Brands Matter More Not Less

James Surowiecki posits that brands are in decline. There is no doubt an issue that brands are not evergreen, Jordache jeans or a Pierre Cardin suit anyone? But a lot of this is not "death of brands" as much as creative destruction aka business as usual in a capitalist system.

Surowiecki's main example is Lululemon which is 1) a new brand and 2) riding a very specific trend. I am not sure the notion that Lululemon is in decline means that all other brands are toast. In fact, in the course of making his argument, Surowiecki cites many brands - Consumer Reports, JD Power quality rankings, PWC, CNet, and more.

We're not in the industrial age, we're in the Information age and what a brand means is different now, but its still there and you can make a good case that its even more important. Brands are about things like customer loyalty, the ability to charge higher prices, knowing your customer better than your competition (Bezos calls this being customer obsessed).

For the consumer the sources of information that you trust are a brand. Surowiecki writes:

"“In a world where consumers are oftentimes overwhelmed with information, the role a brand plays in people’s lives has become all the more important.” But information overload is largely a myth. “Most consumers learn very quickly how to get a great deal of information efficiently and effectively,”"

Ah but this is precisely the point - the only reason we are not in full time information overload is that we get our information filtered through brands like NY Times, Fox News, HuffPo, Yahoo, Google and the like. Why do you go to one and not the other? There is a customer relationship that the network has established with you. So the brand has not disappeared, its migrated upstream.


So yes brands still matter a great deal. They matter in new ways in advanced economies due to how people interact with networks and what they deem to be authoritative sources of information and better service providers. Why do Verizon and T-Mobile charge different rates? Why do you buy something at Amazon without checking 16 other online services? Brand matters a great deal in an information economy. There are more layers and with layers more trust and trust comes from brand.

Speaking of mobile networks, which one do you use? How did you select it? Did you go out an inspect the towers, did you see if one runs fiber to its towers? Did you ask to see the data center and what servers are in use? No, you bought on which one has supposedly better coverage, which one is 3G or 4G (are you sitting down? Those are marketing terms) or which one has the phone brand you want. Sure it may not be yoga clothes or pet rock flavor of the month brand but its brand all the same. 

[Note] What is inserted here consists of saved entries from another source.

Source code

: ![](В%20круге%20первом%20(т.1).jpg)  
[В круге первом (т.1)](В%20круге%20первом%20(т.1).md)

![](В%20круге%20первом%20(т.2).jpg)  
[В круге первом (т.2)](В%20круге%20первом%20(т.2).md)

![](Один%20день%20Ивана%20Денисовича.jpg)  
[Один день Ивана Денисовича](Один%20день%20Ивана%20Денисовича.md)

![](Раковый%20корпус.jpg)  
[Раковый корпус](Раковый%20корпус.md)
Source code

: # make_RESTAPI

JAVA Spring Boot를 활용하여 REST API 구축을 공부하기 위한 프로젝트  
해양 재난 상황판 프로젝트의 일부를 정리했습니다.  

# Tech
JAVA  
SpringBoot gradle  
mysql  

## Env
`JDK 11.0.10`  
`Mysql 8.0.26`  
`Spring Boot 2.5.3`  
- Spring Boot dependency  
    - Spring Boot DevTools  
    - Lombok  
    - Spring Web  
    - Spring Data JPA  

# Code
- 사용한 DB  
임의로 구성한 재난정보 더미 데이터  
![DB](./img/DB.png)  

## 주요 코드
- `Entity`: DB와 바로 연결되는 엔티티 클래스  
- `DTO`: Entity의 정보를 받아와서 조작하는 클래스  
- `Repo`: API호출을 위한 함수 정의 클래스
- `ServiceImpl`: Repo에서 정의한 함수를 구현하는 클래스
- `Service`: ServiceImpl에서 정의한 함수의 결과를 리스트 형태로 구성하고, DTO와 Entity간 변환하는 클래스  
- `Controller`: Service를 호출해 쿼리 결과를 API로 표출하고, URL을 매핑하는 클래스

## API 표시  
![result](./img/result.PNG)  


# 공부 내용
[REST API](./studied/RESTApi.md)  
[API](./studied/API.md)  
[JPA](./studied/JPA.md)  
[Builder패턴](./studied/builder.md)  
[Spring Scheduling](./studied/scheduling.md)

Surowiecki writes that all is not lost for brands "brands retain value where the brand association is integral to the experience of a product (Coca-Cola, say), or where they confer status, as with luxury goods." Agree on both, and Coca Cola has more to teach us about brands. This may come as a surprise to the New Yorker but most people do not live in the developed world. Population centers are in emerging markets. As they come up the curve, they do not have the same "first world problems" as the US. As a tweet posted the other day (cannot remember who) we live in a world where people want music and movies for free but will pay up for organic dog food. But that's not the rest of the world.

The rest of the world has more basic problems like - can I trust this water to drink? Yesterday Unilever announced the purchase in a leading Chinese water purification company - Qinyuan. Why?


China's state-run Xinhua News Agency has reported that 55% of the country's ground water is polluted and 60% of pipes in urban areas are corroded, leading to secondary pollution.

"Consumers are worried about whether they can trust what comes out their tap even for cooking or cleaning," Mr. Stocker said.

As emerging markets develop, brands will play major role in consumer trust just as they have in US and Europe. In networked economies brand plays a role in trust across layers in the system.  And so far from dead, we have a world with both 21st century "networked brands" and industrial age, old school brands still in effect across the globe.